++++ INFORMATION

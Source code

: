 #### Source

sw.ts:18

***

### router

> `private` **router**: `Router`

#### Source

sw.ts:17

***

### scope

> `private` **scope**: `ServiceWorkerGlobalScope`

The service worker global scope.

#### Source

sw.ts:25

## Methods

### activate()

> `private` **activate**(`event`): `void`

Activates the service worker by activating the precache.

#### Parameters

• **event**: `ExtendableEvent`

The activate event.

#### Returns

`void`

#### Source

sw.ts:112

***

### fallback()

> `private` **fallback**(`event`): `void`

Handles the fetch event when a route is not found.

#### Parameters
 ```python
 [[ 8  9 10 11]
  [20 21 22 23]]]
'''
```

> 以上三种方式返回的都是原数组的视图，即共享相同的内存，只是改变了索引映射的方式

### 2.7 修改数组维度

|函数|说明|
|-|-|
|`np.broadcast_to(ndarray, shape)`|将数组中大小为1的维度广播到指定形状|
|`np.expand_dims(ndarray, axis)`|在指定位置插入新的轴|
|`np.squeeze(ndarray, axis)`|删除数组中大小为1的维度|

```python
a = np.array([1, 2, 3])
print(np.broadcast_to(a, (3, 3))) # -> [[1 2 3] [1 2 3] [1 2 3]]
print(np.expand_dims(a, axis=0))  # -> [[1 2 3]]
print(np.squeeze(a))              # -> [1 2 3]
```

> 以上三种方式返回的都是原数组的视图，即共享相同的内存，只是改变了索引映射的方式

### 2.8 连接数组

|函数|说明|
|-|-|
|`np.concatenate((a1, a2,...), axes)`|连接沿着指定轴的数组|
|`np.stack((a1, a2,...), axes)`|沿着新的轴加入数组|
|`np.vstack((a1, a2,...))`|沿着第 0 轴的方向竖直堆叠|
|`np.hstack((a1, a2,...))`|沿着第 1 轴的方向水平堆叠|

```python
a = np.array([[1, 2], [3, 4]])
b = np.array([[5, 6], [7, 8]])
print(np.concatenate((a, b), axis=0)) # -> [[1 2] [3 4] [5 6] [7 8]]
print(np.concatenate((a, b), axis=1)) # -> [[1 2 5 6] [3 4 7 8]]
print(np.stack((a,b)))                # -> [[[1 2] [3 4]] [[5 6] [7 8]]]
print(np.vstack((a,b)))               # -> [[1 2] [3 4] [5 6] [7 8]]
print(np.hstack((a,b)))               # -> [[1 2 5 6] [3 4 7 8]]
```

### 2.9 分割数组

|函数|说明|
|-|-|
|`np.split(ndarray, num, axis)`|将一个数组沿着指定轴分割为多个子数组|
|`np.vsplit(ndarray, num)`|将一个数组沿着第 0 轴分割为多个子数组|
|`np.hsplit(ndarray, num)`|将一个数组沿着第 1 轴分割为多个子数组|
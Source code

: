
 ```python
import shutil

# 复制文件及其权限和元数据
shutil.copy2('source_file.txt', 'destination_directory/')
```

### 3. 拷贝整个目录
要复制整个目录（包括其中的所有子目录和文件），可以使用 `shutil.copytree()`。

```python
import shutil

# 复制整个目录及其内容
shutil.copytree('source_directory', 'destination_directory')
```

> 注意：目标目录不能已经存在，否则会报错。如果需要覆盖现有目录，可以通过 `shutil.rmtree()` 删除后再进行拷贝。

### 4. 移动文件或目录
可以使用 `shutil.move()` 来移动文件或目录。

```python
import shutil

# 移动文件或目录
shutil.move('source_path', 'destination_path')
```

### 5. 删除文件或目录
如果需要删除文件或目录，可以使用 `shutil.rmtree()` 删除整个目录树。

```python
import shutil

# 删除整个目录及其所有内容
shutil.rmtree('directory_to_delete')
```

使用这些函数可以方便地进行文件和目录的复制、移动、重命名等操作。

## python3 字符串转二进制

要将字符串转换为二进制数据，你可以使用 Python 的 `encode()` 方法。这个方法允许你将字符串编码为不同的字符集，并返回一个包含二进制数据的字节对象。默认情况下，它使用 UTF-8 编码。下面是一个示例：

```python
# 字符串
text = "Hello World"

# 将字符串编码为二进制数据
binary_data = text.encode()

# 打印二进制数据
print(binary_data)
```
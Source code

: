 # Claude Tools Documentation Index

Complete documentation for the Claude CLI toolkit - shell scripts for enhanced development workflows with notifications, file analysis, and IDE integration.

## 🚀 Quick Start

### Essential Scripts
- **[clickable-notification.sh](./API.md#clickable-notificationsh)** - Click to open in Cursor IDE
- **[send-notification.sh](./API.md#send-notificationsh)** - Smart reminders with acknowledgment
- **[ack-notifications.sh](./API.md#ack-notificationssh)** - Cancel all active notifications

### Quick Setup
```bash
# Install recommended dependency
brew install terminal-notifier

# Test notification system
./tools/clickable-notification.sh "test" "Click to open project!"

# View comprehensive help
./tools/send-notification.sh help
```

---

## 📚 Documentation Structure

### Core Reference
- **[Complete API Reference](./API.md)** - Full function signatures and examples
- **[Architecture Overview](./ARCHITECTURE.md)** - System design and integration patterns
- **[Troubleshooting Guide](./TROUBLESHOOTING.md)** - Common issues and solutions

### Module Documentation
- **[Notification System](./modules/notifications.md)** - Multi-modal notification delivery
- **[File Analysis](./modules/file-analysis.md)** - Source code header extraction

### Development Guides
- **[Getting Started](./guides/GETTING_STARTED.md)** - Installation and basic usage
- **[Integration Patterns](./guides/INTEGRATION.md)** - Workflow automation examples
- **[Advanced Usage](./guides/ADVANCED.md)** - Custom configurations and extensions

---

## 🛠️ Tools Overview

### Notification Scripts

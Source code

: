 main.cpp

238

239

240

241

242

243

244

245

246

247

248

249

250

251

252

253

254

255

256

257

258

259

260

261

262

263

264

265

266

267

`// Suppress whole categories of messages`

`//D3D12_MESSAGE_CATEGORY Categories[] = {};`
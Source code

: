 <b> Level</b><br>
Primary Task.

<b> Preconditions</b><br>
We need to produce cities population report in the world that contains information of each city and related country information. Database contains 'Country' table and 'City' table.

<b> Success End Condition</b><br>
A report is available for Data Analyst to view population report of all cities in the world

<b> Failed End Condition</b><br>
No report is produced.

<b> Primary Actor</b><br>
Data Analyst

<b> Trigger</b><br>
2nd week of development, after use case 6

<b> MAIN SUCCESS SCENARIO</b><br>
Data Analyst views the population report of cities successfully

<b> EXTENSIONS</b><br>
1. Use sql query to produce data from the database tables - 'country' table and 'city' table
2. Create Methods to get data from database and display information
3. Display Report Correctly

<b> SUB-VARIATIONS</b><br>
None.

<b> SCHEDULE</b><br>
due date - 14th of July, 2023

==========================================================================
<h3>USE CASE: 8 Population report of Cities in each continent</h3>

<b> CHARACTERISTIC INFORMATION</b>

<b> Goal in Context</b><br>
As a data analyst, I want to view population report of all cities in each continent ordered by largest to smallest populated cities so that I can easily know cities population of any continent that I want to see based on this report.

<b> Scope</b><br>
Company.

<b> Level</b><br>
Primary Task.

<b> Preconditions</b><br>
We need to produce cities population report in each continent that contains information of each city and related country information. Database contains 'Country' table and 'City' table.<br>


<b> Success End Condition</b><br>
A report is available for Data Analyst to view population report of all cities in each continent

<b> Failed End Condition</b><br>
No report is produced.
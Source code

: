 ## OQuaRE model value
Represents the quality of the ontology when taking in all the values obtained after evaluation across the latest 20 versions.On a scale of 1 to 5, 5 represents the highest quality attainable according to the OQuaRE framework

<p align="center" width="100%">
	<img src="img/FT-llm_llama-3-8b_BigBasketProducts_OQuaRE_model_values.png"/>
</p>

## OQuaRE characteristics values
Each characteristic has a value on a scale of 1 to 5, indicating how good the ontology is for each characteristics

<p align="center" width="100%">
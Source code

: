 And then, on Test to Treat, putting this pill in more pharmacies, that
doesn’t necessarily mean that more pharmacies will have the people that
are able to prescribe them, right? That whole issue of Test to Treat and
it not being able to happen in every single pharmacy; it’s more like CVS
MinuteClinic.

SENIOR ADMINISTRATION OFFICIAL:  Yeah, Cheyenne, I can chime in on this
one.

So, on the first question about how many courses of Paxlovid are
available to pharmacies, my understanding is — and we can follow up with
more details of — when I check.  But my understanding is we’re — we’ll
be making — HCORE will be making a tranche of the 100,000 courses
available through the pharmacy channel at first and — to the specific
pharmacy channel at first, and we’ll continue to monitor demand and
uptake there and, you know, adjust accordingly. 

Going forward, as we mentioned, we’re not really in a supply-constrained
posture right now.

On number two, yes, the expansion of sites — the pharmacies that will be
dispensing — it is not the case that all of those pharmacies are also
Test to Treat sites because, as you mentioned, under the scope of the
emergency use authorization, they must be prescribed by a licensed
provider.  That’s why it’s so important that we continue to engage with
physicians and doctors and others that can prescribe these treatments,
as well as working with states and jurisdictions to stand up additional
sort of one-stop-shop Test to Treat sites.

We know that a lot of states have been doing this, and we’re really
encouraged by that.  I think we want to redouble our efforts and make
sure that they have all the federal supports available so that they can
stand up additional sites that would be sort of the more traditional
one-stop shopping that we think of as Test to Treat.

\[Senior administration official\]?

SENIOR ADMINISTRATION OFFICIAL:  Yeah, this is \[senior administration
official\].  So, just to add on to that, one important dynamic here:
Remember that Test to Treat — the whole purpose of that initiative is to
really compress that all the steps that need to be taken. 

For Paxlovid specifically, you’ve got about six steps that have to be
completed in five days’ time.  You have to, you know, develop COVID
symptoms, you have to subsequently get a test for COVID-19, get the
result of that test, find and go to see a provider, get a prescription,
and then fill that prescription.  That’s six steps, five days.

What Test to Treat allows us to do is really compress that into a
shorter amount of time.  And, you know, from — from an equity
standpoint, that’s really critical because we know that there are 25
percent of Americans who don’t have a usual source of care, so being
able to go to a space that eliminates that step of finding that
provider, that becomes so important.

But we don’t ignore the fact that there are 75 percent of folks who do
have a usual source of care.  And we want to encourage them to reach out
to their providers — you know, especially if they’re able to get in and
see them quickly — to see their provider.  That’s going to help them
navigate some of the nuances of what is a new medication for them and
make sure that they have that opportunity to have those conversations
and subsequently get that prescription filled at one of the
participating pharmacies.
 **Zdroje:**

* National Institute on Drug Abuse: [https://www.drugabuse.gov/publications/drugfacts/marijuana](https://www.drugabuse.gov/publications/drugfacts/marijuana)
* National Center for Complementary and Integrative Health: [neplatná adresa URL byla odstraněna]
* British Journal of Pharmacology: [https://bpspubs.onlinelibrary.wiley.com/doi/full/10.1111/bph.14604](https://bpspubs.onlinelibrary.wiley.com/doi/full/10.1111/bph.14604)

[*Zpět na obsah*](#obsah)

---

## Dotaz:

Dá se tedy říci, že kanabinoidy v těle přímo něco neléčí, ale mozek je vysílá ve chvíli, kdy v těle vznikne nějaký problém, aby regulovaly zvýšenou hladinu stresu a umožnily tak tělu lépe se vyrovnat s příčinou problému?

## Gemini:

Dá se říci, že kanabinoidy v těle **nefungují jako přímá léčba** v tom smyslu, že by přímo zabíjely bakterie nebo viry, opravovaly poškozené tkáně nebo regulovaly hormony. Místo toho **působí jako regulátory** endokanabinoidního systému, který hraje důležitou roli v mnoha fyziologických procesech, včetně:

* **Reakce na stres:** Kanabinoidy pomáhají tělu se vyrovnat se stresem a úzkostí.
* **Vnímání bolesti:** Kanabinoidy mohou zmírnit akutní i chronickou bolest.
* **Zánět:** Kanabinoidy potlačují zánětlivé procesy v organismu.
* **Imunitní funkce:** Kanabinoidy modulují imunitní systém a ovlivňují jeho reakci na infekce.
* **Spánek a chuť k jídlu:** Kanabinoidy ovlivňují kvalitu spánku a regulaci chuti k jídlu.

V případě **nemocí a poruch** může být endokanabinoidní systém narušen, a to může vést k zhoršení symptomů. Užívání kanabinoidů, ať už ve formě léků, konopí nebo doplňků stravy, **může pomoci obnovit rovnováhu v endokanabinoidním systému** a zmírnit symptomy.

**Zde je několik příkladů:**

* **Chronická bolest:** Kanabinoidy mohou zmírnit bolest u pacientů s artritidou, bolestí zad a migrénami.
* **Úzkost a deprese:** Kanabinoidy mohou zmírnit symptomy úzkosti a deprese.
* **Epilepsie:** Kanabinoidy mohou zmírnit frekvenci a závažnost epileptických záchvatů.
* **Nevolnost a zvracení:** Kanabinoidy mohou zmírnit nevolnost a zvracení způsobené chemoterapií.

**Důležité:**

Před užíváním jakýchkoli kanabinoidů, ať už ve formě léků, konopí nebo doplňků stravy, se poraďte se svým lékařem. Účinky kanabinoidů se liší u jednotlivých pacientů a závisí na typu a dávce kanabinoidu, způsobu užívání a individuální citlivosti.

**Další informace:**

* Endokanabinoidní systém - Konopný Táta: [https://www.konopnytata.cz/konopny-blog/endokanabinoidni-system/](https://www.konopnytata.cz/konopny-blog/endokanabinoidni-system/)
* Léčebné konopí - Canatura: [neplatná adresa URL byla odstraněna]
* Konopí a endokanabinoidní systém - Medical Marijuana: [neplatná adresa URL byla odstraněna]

++++++++

EXERCISE DIRECTIONS:
Copy out, exactly and alone, the lines of the entries above between the ones holding "and then fill" and "Dá se říci, že", inclusive.

WRITTEN RESPONSE:
and then fill that prescription.  That’s six steps, five days.

What Test to Treat allows us to do is really compress that into a
shorter amount of time.  And, you know, from — from an equity
standpoint, that’s really critical because we know that there are 25
percent of Americans who don’t have a usual source of care, so being
able to go to a space that eliminates that step of finding that
provider, that becomes so important.

But we don’t ignore the fact that there are 75 percent of folks who do
have a usual source of care.  And we want to encourage them to reach out
to their providers — you know, especially if they’re able to get in and
see them quickly — to see their provider.  That’s going to help them
navigate some of the nuances of what is a new medication for them and
make sure that they have that opportunity to have those conversations
and subsequently get that prescription filled at one of the
participating pharmacies.
 **Zdroje:**

* National Institute on Drug Abuse: [https://www.drugabuse.gov/publications/drugfacts/marijuana](https://www.drugabuse.gov/publications/drugfacts/marijuana)
* National Center for Complementary and Integrative Health: [neplatná adresa URL byla odstraněna]
* British Journal of Pharmacology: [https://bpspubs.onlinelibrary.wiley.com/doi/full/10.1111/bph.14604](https://bpspubs.onlinelibrary.wiley.com/doi/full/10.1111/bph.14604)

[*Zpět na obsah*](#obsah)

---

## Dotaz:

Dá se tedy říci, že kanabinoidy v těle přímo něco neléčí, ale mozek je vysílá ve chvíli, kdy v těle vznikne nějaký problém, aby regulovaly zvýšenou hladinu stresu a umožnily tak tělu lépe se vyrovnat s příčinou problému?

## Gemini:

Dá se říci, že kanabinoidy v těle **nefungují jako přímá léčba** v tom smyslu, že by přímo zabíjely bakterie nebo viry, opravovaly poškozené tkáně nebo regulovaly hormony. Místo toho **působí jako regulátory** endokanabinoidního systému, který hraje důležitou roli v mnoha fyziologických procesech, včetně:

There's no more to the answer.